First, Hausa men use hira groups and Islamic prayer to structure their sense of time and to reflect on and adjust to other modern concepts of time. On any given day, most Hausa men in Niamey have little or no money-earning work. Their most common jobs, such as selling fruit or hot tea and coffee from small tables, lend themselves well to hira. These are men with time on their hands. Indeed, most men spend most of their waking hours in hira groups.
Second, men use hira groups to negotiate-in a practical sense-the urban and modern terrain of Niamey as well as its interconnections with other areas of Niger and the wider Hausa diaspora. The first order of business for migrants upon arrival in Niamey is to find their hometown hira group or groups: to secure or at least get informed advice about lodging and jobs; to "learn the ropes" about life in Niamey; and to integrate themselves in the communication networks linking Niamey and "home." Migrants seeking work need wide and effective social networks, especially since many jobs are temporary. For most, long-term success depends on having links to settled migrants and especially wealthy traders who are willing to establish patron-client relationships. The best way to establish and maintain effective social networks is through regular, skilled performance in several hira groups.
Third, men use hira groups to mediate the intrusions of other understandings of modernity in a space where they can retain some sense of autonomy and self-respect in the face of proliferating visions of modernity by insisting upon certain traditional values (articulate speech, leisure, and male social interaction that is appropriate within Islam) that are undervalued in Western culture. As a "traditional" institution, hira groups continue to address central Hausa concerns in the production of urban space in Niamey, most notably, the desire for a vibrant social life emphasizing engaging conversation.
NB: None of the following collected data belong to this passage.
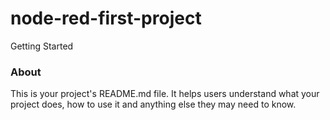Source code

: node-red-first-project
======================

Getting Started

### About

This is your project's README.md file. It helps users understand what your
project does, how to use it and anything else they may need to know.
Through participating in dense networks of hira groups, at least one of which is frequented by friends and kin from homes, migrants are creating homes away from homes.
Fourth, men use hira groups as a safe arena of debate and definition of their own not-so-traditional modernity, from appropriating global popular culture to testing various ways of thinking about what is and is not permitted within Islam, to reflecting upon Niger's place in the global economy by discussing radio, television, and videos. Cultural debates draw from an expanding reservoir of symbolic resources: each other's increasingly varied migratory career histories; the multiculturalism of Niamey; and the proliferation of global and local mass media.
Finally, men retain hira groups actively as a space of social distinction, an arena of performance in which men of relatively modest means can nevertheless make a mark in the male Hausa social world. This pursuit of prestige, based on verbal skills, knowledge of the world, and character, is heightened in Niamey where job opportunities are limited. Simply put, for many unemployed and underemployed migrants, hira groups offer the best, and sometimes the only, realistic way to achieve distinction. Those who do not earn special distinction enjoy associating with charismatic men.